Mise à l’échelle grâce à une infrastructure plus intelligente

Donc, est-ce que cette complexité est un signe que les carburants renouvelables ne sont pas évolutifs? Loin de là. Toutefois, une mise à l’échelle demandeun ensemble différent de capacités ::

  • Des plateformes de traçabilité numériques pour lier les attributs du carbone au carburant physique de manière vérifiable et commercialisable.
  • Des informations commerciales pour décider de façon dynamique où et comment rentabiliser les biocrédits.
  • Une optimisation fondée sur les données pour associer les matières premières aux parcours de production et de crédit offrant la plus grande valeur.
  • Des écosystèmes de partenariats avec des fournisseurs, des organismes de réglementation et des plateformes de marchés carbone pour créer conjointement des chaînes de valeur flexibles et réactives.
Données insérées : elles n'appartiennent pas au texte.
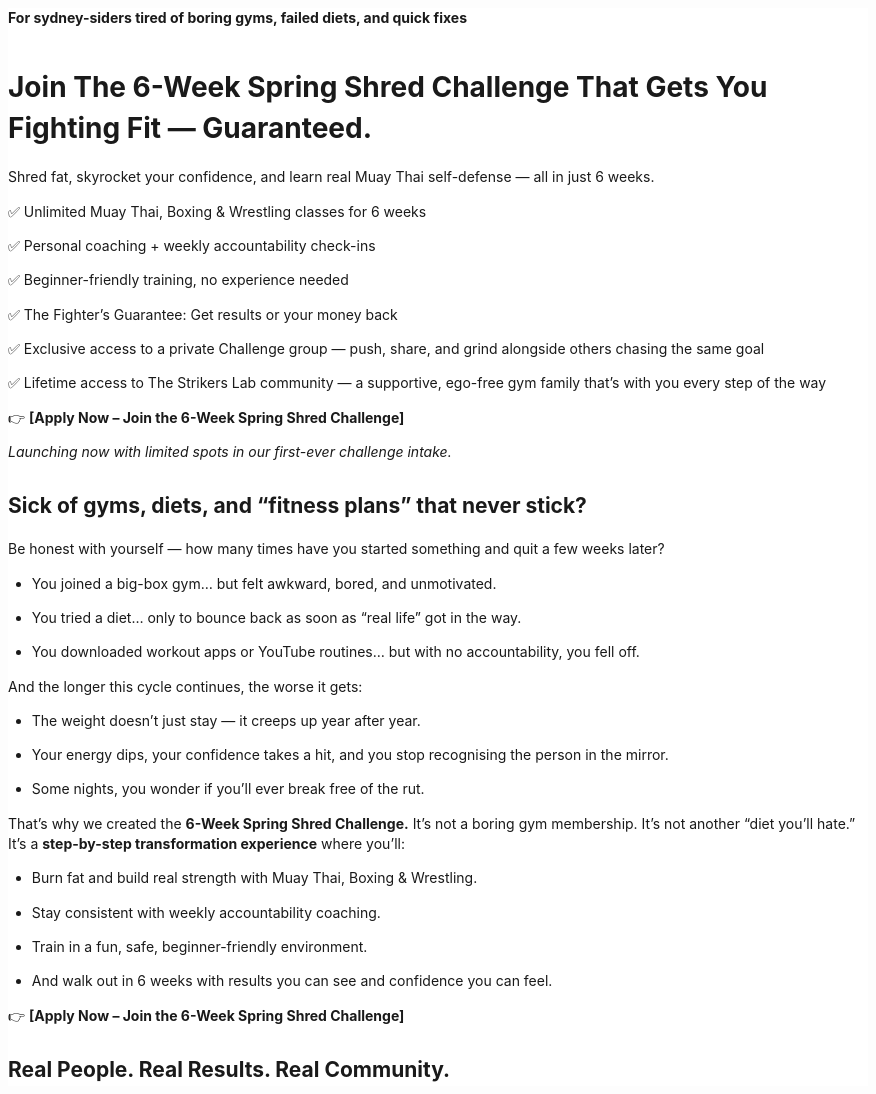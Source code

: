 #### **For sydney-siders tired of boring gyms, failed diets, and quick fixes**

# **Join The 6-Week Spring Shred Challenge That Gets You Fighting Fit — Guaranteed.**

Shred fat, skyrocket your confidence, and learn real Muay Thai self-defense — all in just 6 weeks.

✅ Unlimited Muay Thai, Boxing & Wrestling classes for 6 weeks

✅ Personal coaching + weekly accountability check-ins

✅ Beginner-friendly training, no experience needed

✅ The Fighter’s Guarantee: Get results or your money back

✅ Exclusive access to a private Challenge group — push, share, and grind alongside others chasing the same goal

✅ Lifetime access to The Strikers Lab community — a supportive, ego-free gym family that’s with you every step of the way

👉 **\[Apply Now – Join the 6-Week Spring Shred Challenge]**

_Launching now with limited spots in our first-ever challenge intake._


## **Sick of gyms, diets, and “fitness plans” that never stick?**

Be honest with yourself — how many times have you started something and quit a few weeks later?

- You joined a big-box gym… but felt awkward, bored, and unmotivated.

- You tried a diet… only to bounce back as soon as “real life” got in the way.

- You downloaded workout apps or YouTube routines… but with no accountability, you fell off.

And the longer this cycle continues, the worse it gets:

- The weight doesn’t just stay — it creeps up year after year.

- Your energy dips, your confidence takes a hit, and you stop recognising the person in the mirror.

- Some nights, you wonder if you’ll ever break free of the rut.

That’s why we created the **6-Week Spring Shred Challenge.** It’s not a boring gym membership. It’s not another “diet you’ll hate.” It’s a **step-by-step transformation experience** where you’ll:

- Burn fat and build real strength with Muay Thai, Boxing & Wrestling.

- Stay consistent with weekly accountability coaching.

- Train in a fun, safe, beginner-friendly environment.

- And walk out in 6 weeks with results you can see and confidence you can feel.

👉 **\[Apply Now – Join the 6-Week Spring Shred Challenge]**


## **Real People. Real Results. Real Community.**
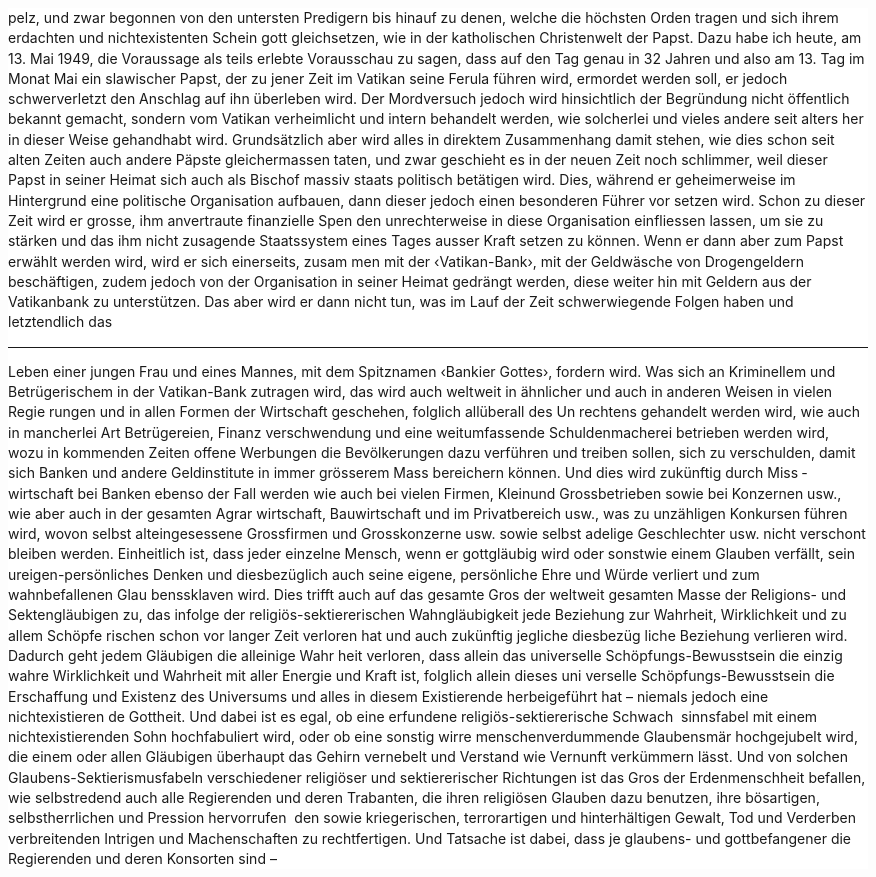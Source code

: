 pelz, und zwar begonnen von den untersten Predigern bis hinauf zu denen, welche
die höchsten Orden tragen und sich ihrem erdachten und nichtexistenten Schein­
gott gleichsetzen, wie in der katholischen Christenwelt der Papst. Dazu habe ich
heute, am 13. Mai 1949, die Voraussage als teils erlebte Vorausschau zu sagen, dass
auf den Tag genau in 32 Jahren und also am 13. Tag im Monat Mai ein slawischer
Papst, der zu jener Zeit im Vatikan seine Ferula führen wird, ermordet werden soll,
er jedoch schwerverletzt den Anschlag auf ihn überleben wird. Der Mordversuch
jedoch wird hinsichtlich der Begründung nicht öffentlich bekannt gemacht, sondern
vom Vatikan verheimlicht und intern behandelt werden, wie solcherlei und vieles
andere seit alters her in dieser Weise gehandhabt wird. Grundsätzlich aber wird
alles in direktem Zusammenhang damit stehen, wie dies schon seit alten Zeiten auch
andere Päpste gleichermassen taten, und zwar geschieht es in der neuen Zeit noch
schlimmer, weil dieser Papst in seiner Heimat sich auch als Bischof massiv staats­
politisch betätigen wird. Dies, während er geheimerweise im Hintergrund eine
politische Organisation aufbauen, dann dieser jedoch einen besonderen Führer vor­
setzen wird. Schon zu dieser Zeit wird er grosse, ihm anvertraute finanzielle Spen­
den unrechterweise in diese Organisation einfliessen lassen, um sie zu stärken und
das ihm nicht zusagende Staatssystem eines Tages ausser Kraft setzen zu können.
Wenn er dann aber zum Papst erwählt werden wird, wird er sich einerseits, zusam­
men mit der ‹Vatikan-Bank›, mit der Geldwäsche von Drogengeldern beschäftigen,
zudem jedoch von der Organisation in seiner Heimat gedrängt werden, diese weiter­
hin mit Geldern aus der Vatikanbank zu unterstützen. Das aber wird er dann nicht
tun, was im Lauf der Zeit schwerwiegende Folgen haben und letztendlich das


-----

Leben einer jungen Frau und eines Mannes, mit dem Spitznamen ‹Bankier Gottes›,
fordern wird.
Was sich an Kriminellem und Betrügerischem in der Vatikan-Bank zutragen wird,
das wird auch weltweit in ähnlicher und auch in anderen Weisen in vielen Regie­
rungen und in allen Formen der Wirtschaft geschehen, folglich allüberall des Un­
rechtens gehandelt werden wird, wie auch in mancherlei Art Betrügereien, Finanz­
verschwendung und eine weitumfassende Schuldenmacherei betrieben werden wird,
wozu in kommenden Zeiten offene Werbungen die Bevölkerungen dazu verführen
und treiben sollen, sich zu verschulden, damit sich Banken und andere Geldinstitute
in immer grösserem Mass bereichern können. Und dies wird zukünftig durch Miss ­
wirtschaft bei Banken ebenso der Fall werden wie auch bei vielen Firmen, Kleinund Grossbetrieben sowie bei Konzernen usw., wie aber auch in der gesamten Agrar­
wirtschaft, Bauwirtschaft und im Privatbereich usw., was zu unzähligen Konkursen
führen wird, wovon selbst alteingesessene Grossfirmen und Grosskonzerne usw.
sowie selbst adelige Geschlechter usw. nicht verschont bleiben werden.
Einheitlich ist, dass jeder einzelne Mensch, wenn er gottgläubig wird oder sonstwie
einem Glauben verfällt, sein ureigen-persönliches Denken und diesbezüglich auch
seine eigene, persönliche Ehre und Würde verliert und zum wahnbefallenen Glau­
benssklaven wird. Dies trifft auch auf das gesamte Gros der weltweit gesamten Masse
der Religions- und Sektengläubigen zu, das infolge der religiös-sektiererischen
Wahngläubigkeit jede Beziehung zur Wahrheit, Wirklichkeit und zu allem Schöpfe­
rischen schon vor langer Zeit verloren hat und auch zukünftig jegliche diesbezüg­
liche Beziehung verlieren wird. Dadurch geht jedem Gläubigen die alleinige Wahr­
heit verloren, dass allein das universelle Schöpfungs-Bewusstsein die einzig wahre
Wirklichkeit und Wahrheit mit aller Energie und Kraft ist, folglich allein dieses uni­
verselle Schöpfungs-Bewusstsein die Erschaffung und Existenz des Universums und
alles in diesem Existierende herbeigeführt hat – niemals jedoch eine nichtexistieren­
de Gottheit. Und dabei ist es egal, ob eine erfundene religiös-sektiererische Schwach ­
sinnsfabel mit einem nichtexistierenden Sohn hochfabuliert wird, oder ob eine
sonstig wirre menschenverdummende Glaubensmär hochgejubelt wird, die einem
oder allen Gläubigen überhaupt das Gehirn vernebelt und Verstand wie Vernunft
verkümmern lässt. Und von solchen Glaubens-Sektierismusfabeln verschiedener
religiöser und sektiererischer Richtungen ist das Gros der Erdenmenschheit befallen,
wie selbstredend auch alle Regierenden und deren Trabanten, die ihren religiösen
Glauben dazu benutzen, ihre bösartigen, selbstherrlichen und Pression hervorrufen ­
den sowie kriegerischen, terrorartigen und hinterhältigen Gewalt, Tod und Verderben
verbreitenden Intrigen und Machenschaften zu rechtfertigen. Und Tatsache ist dabei,
dass je glaubens- und gottbefangener die Regierenden und deren Konsorten sind –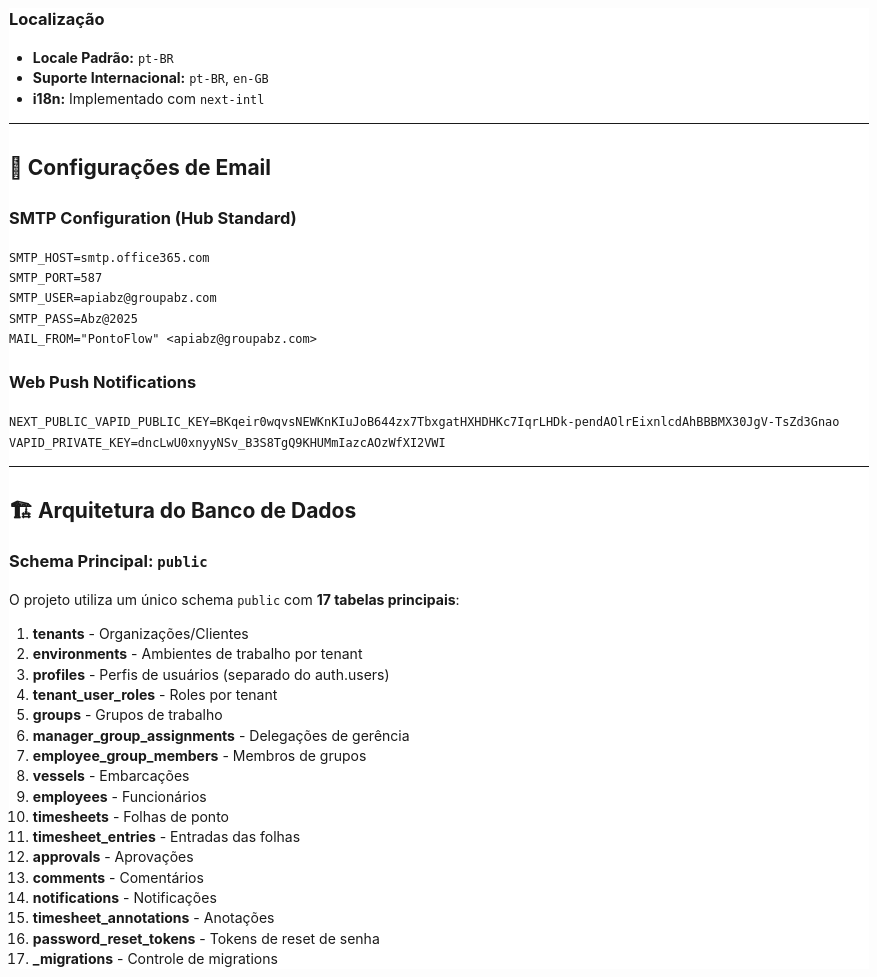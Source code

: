 ### Localização
- **Locale Padrão:** `pt-BR`
- **Suporte Internacional:** `pt-BR`, `en-GB`
- **i18n:** Implementado com `next-intl`

---

## 📧 Configurações de Email

### SMTP Configuration (Hub Standard)
```
SMTP_HOST=smtp.office365.com
SMTP_PORT=587
SMTP_USER=apiabz@groupabz.com
SMTP_PASS=Abz@2025
MAIL_FROM="PontoFlow" <apiabz@groupabz.com>
```

### Web Push Notifications
```
NEXT_PUBLIC_VAPID_PUBLIC_KEY=BKqeir0wqvsNEWKnKIuJoB644zx7TbxgatHXHDHKc7IqrLHDk-pendAOlrEixnlcdAhBBBMX30JgV-TsZd3Gnao
VAPID_PRIVATE_KEY=dncLwU0xnyyNSv_B3S8TgQ9KHUMmIazcAOzWfXI2VWI
```

---

## 🏗️ Arquitetura do Banco de Dados

### Schema Principal: `public`
O projeto utiliza um único schema `public` com **17 tabelas principais**:

1. **tenants** - Organizações/Clientes
2. **environments** - Ambientes de trabalho por tenant
3. **profiles** - Perfis de usuários (separado do auth.users)
4. **tenant_user_roles** - Roles por tenant
5. **groups** - Grupos de trabalho
6. **manager_group_assignments** - Delegações de gerência
7. **employee_group_members** - Membros de grupos
8. **vessels** - Embarcações
9. **employees** - Funcionários
10. **timesheets** - Folhas de ponto
11. **timesheet_entries** - Entradas das folhas
12. **approvals** - Aprovações
13. **comments** - Comentários
14. **notifications** - Notificações
15. **timesheet_annotations** - Anotações
16. **password_reset_tokens** - Tokens de reset de senha
17. **_migrations** - Controle de migrations
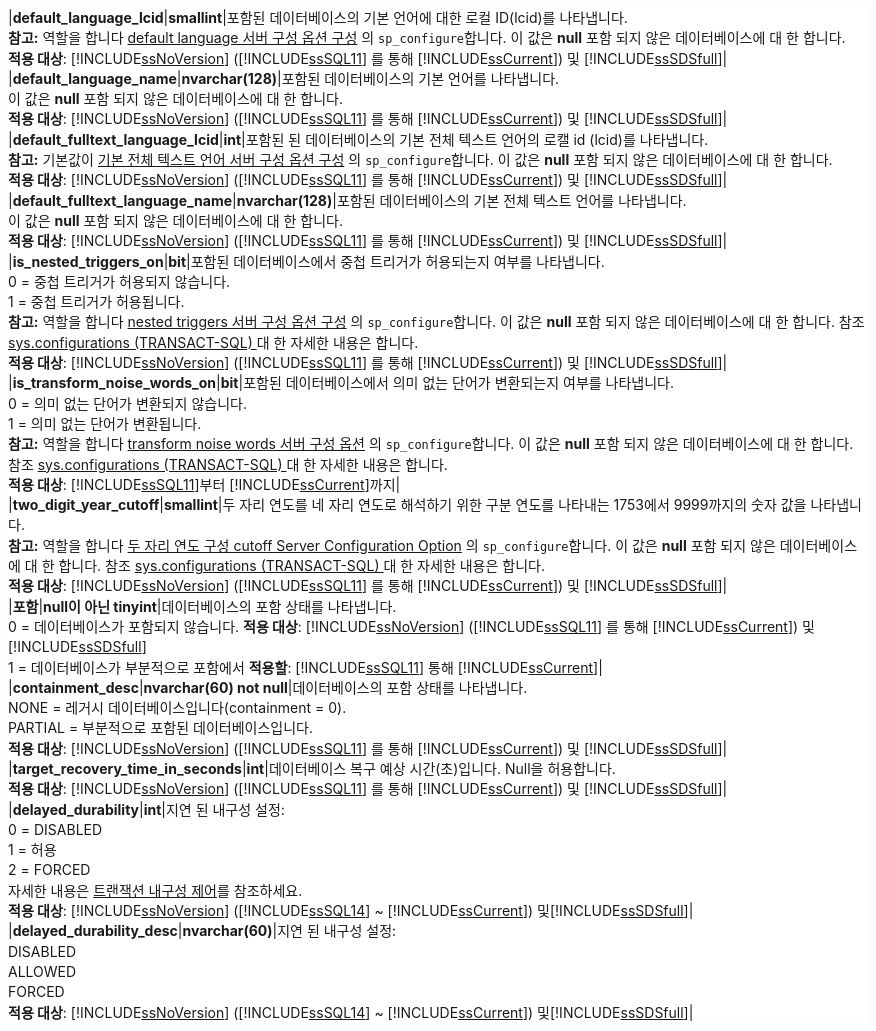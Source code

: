 |**default_language_lcid**|**smallint**|포함된 데이터베이스의 기본 언어에 대한 로컬 ID(lcid)를 나타냅니다.<br /> **참고:** 역할을 합니다 [default language 서버 구성 옵션 구성](../../database-engine/configure-windows/configure-the-default-language-server-configuration-option.md) 의 `sp_configure`합니다. 이 값은 **null** 포함 되지 않은 데이터베이스에 대 한 합니다.<br /> **적용 대상**: [!INCLUDE[ssNoVersion](../../includes/ssnoversion-md.md)] ([!INCLUDE[ssSQL11](../../includes/sssql11-md.md)] 를 통해 [!INCLUDE[ssCurrent](../../includes/sscurrent-md.md)]) 및 [!INCLUDE[ssSDSfull](../../includes/sssdsfull-md.md)]|  
|**default_language_name**|**nvarchar(128)**|포함된 데이터베이스의 기본 언어를 나타냅니다.<br /> 이 값은 **null** 포함 되지 않은 데이터베이스에 대 한 합니다.<br /> **적용 대상**: [!INCLUDE[ssNoVersion](../../includes/ssnoversion-md.md)] ([!INCLUDE[ssSQL11](../../includes/sssql11-md.md)] 를 통해 [!INCLUDE[ssCurrent](../../includes/sscurrent-md.md)]) 및 [!INCLUDE[ssSDSfull](../../includes/sssdsfull-md.md)]|  
|**default_fulltext_language_lcid**|**int**|포함된 된 데이터베이스의 기본 전체 텍스트 언어의 로캘 id (lcid)를 나타냅니다.<br /> **참고:** 기본값이 [기본 전체 텍스트 언어 서버 구성 옵션 구성](../../database-engine/configure-windows/configure-the-default-full-text-language-server-configuration-option.md) 의 `sp_configure`합니다. 이 값은 **null** 포함 되지 않은 데이터베이스에 대 한 합니다.<br /> **적용 대상**: [!INCLUDE[ssNoVersion](../../includes/ssnoversion-md.md)] ([!INCLUDE[ssSQL11](../../includes/sssql11-md.md)] 를 통해 [!INCLUDE[ssCurrent](../../includes/sscurrent-md.md)]) 및 [!INCLUDE[ssSDSfull](../../includes/sssdsfull-md.md)]|  
|**default_fulltext_language_name**|**nvarchar(128)**|포함된 데이터베이스의 기본 전체 텍스트 언어를 나타냅니다.<br /> 이 값은 **null** 포함 되지 않은 데이터베이스에 대 한 합니다.<br /> **적용 대상**: [!INCLUDE[ssNoVersion](../../includes/ssnoversion-md.md)] ([!INCLUDE[ssSQL11](../../includes/sssql11-md.md)] 를 통해 [!INCLUDE[ssCurrent](../../includes/sscurrent-md.md)]) 및 [!INCLUDE[ssSDSfull](../../includes/sssdsfull-md.md)]|  
|**is_nested_triggers_on**|**bit**|포함된 데이터베이스에서 중첩 트리거가 허용되는지 여부를 나타냅니다.<br /> 0 = 중첩 트리거가 허용되지 않습니다.<br /> 1 = 중첩 트리거가 허용됩니다.<br /> **참고:** 역할을 합니다 [nested triggers 서버 구성 옵션 구성](../../database-engine/configure-windows/configure-the-nested-triggers-server-configuration-option.md) 의 `sp_configure`합니다. 이 값은 **null** 포함 되지 않은 데이터베이스에 대 한 합니다. 참조 [sys.configurations &#40;TRANSACT-SQL&#41; ](../../relational-databases/system-catalog-views/sys-configurations-transact-sql.md) 대 한 자세한 내용은 합니다.<br /> **적용 대상**: [!INCLUDE[ssNoVersion](../../includes/ssnoversion-md.md)] ([!INCLUDE[ssSQL11](../../includes/sssql11-md.md)] 를 통해 [!INCLUDE[ssCurrent](../../includes/sscurrent-md.md)]) 및 [!INCLUDE[ssSDSfull](../../includes/sssdsfull-md.md)]|  
|**is_transform_noise_words_on**|**bit**|포함된 데이터베이스에서 의미 없는 단어가 변환되는지 여부를 나타냅니다.<br /> 0 = 의미 없는 단어가 변환되지 않습니다.<br /> 1 = 의미 없는 단어가 변환됩니다.<br /> **참고:** 역할을 합니다 [transform noise words 서버 구성 옵션](../../database-engine/configure-windows/transform-noise-words-server-configuration-option.md) 의 `sp_configure`합니다. 이 값은 **null** 포함 되지 않은 데이터베이스에 대 한 합니다. 참조 [sys.configurations &#40;TRANSACT-SQL&#41; ](../../relational-databases/system-catalog-views/sys-configurations-transact-sql.md) 대 한 자세한 내용은 합니다.<br /> **적용 대상**: [!INCLUDE[ssSQL11](../../includes/sssql11-md.md)]부터 [!INCLUDE[ssCurrent](../../includes/sscurrent-md.md)]까지|  
|**two_digit_year_cutoff**|**smallint**|두 자리 연도를 네 자리 연도로 해석하기 위한 구분 연도를 나타내는 1753에서 9999까지의 숫자 값을 나타냅니다.<br /> **참고:** 역할을 합니다 [두 자리 연도 구성 cutoff Server Configuration Option](../../database-engine/configure-windows/configure-the-two-digit-year-cutoff-server-configuration-option.md) 의 `sp_configure`합니다. 이 값은 **null** 포함 되지 않은 데이터베이스에 대 한 합니다. 참조 [sys.configurations &#40;TRANSACT-SQL&#41; ](../../relational-databases/system-catalog-views/sys-configurations-transact-sql.md) 대 한 자세한 내용은 합니다.<br /> **적용 대상**: [!INCLUDE[ssNoVersion](../../includes/ssnoversion-md.md)] ([!INCLUDE[ssSQL11](../../includes/sssql11-md.md)] 를 통해 [!INCLUDE[ssCurrent](../../includes/sscurrent-md.md)]) 및 [!INCLUDE[ssSDSfull](../../includes/sssdsfull-md.md)]|  
|**포함**|**null이 아닌 tinyint**|데이터베이스의 포함 상태를 나타냅니다.<br />  0 = 데이터베이스가 포함되지 않습니다. **적용 대상**: [!INCLUDE[ssNoVersion](../../includes/ssnoversion-md.md)] ([!INCLUDE[ssSQL11](../../includes/sssql11-md.md)] 를 통해 [!INCLUDE[ssCurrent](../../includes/sscurrent-md.md)]) 및 [!INCLUDE[ssSDSfull](../../includes/sssdsfull-md.md)]<br /> 1 = 데이터베이스가 부분적으로 포함에서 **적용할**: [!INCLUDE[ssSQL11](../../includes/sssql11-md.md)] 통해 [!INCLUDE[ssCurrent](../../includes/sscurrent-md.md)]|  
|**containment_desc**|**nvarchar(60) not null**|데이터베이스의 포함 상태를 나타냅니다.<br /> NONE = 레거시 데이터베이스입니다(containment = 0).<br /> PARTIAL = 부분적으로 포함된 데이터베이스입니다.<br /> **적용 대상**: [!INCLUDE[ssNoVersion](../../includes/ssnoversion-md.md)] ([!INCLUDE[ssSQL11](../../includes/sssql11-md.md)] 를 통해 [!INCLUDE[ssCurrent](../../includes/sscurrent-md.md)]) 및 [!INCLUDE[ssSDSfull](../../includes/sssdsfull-md.md)]|  
|**target_recovery_time_in_seconds**|**int**|데이터베이스 복구 예상 시간(초)입니다. Null을 허용합니다.<br /> **적용 대상**: [!INCLUDE[ssNoVersion](../../includes/ssnoversion-md.md)] ([!INCLUDE[ssSQL11](../../includes/sssql11-md.md)] 를 통해 [!INCLUDE[ssCurrent](../../includes/sscurrent-md.md)]) 및 [!INCLUDE[ssSDSfull](../../includes/sssdsfull-md.md)]|  
|**delayed_durability**|**int**|지연 된 내구성 설정:<br /> 0 = DISABLED<br /> 1 = 허용<br /> 2 = FORCED<br /> 자세한 내용은 [트랜잭션 내구성 제어](../../relational-databases/logs/control-transaction-durability.md)를 참조하세요.<br /> **적용 대상**: [!INCLUDE[ssNoVersion](../../includes/ssnoversion-md.md)] ([!INCLUDE[ssSQL14](../../includes/sssql14-md.md)] ~ [!INCLUDE[ssCurrent](../../includes/sscurrent-md.md)]) 및[!INCLUDE[ssSDSfull](../../includes/sssdsfull-md.md)]|  
|**delayed_durability_desc**|**nvarchar(60)**|지연 된 내구성 설정:<br /> DISABLED<br /> ALLOWED<br /> FORCED<br /> **적용 대상**: [!INCLUDE[ssNoVersion](../../includes/ssnoversion-md.md)] ([!INCLUDE[ssSQL14](../../includes/sssql14-md.md)] ~ [!INCLUDE[ssCurrent](../../includes/sscurrent-md.md)]) 및[!INCLUDE[ssSDSfull](../../includes/sssdsfull-md.md)]|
Certains joueurs de ce marché s’adapteront à ce modèle et s’épanouiront. D’autres décideront de battre en retraite ou d’explorer d’autres avenues. Ce qui est clair c’est que le succès ne sera pas déterminé uniquement par la capacité de l’entreprise; celui-ci dépendra de son habileté à maîtriser carbone, données et réglementations.

Regard vers l’avenir : un nouveau modèle d’affaires pour une ère nouvelle

Les carburants renouvelables représentent plus qu’une avancée technologique. Ils signalent un changement fondamental dans la manière dont la valeur de l’énergie est générée, exploitée et commercialisée. Avoir du succès dans cet environnement exige de nouvelles capacités : traçabilité numérique, agilité en matière de réglementation et un état d’esprit capable de percevoir la complexité non pas comme une barrière, mais plutôt comme un catalyseur d’innovation et de démarcation, à mesure que les consommateurs demandent de plus en plus une attestation et un suivi certifié des émissions de carbone pour leurs achats.

Pour les entreprises qui espèrent traiter les carburants renouvelables comme un combustible pétrolier traditionnel, le parcours qui se dessine à l’horizon risque d’être ardu. Cependant, pour celles qui sont prêtes à repenser leur modèle et à adopter la logique à double valeur des biocarburants, le trajet est clair : devenir chef de file dans une économie de l’énergie en évolution rapide, sécuriser à long terme de nouvelles sources durables de valeur et bâtir l’écosystème nécessaire à ce changement, qui est soutenu par des données validées et des systèmes vérifiables capables d’évoluer avec la demande.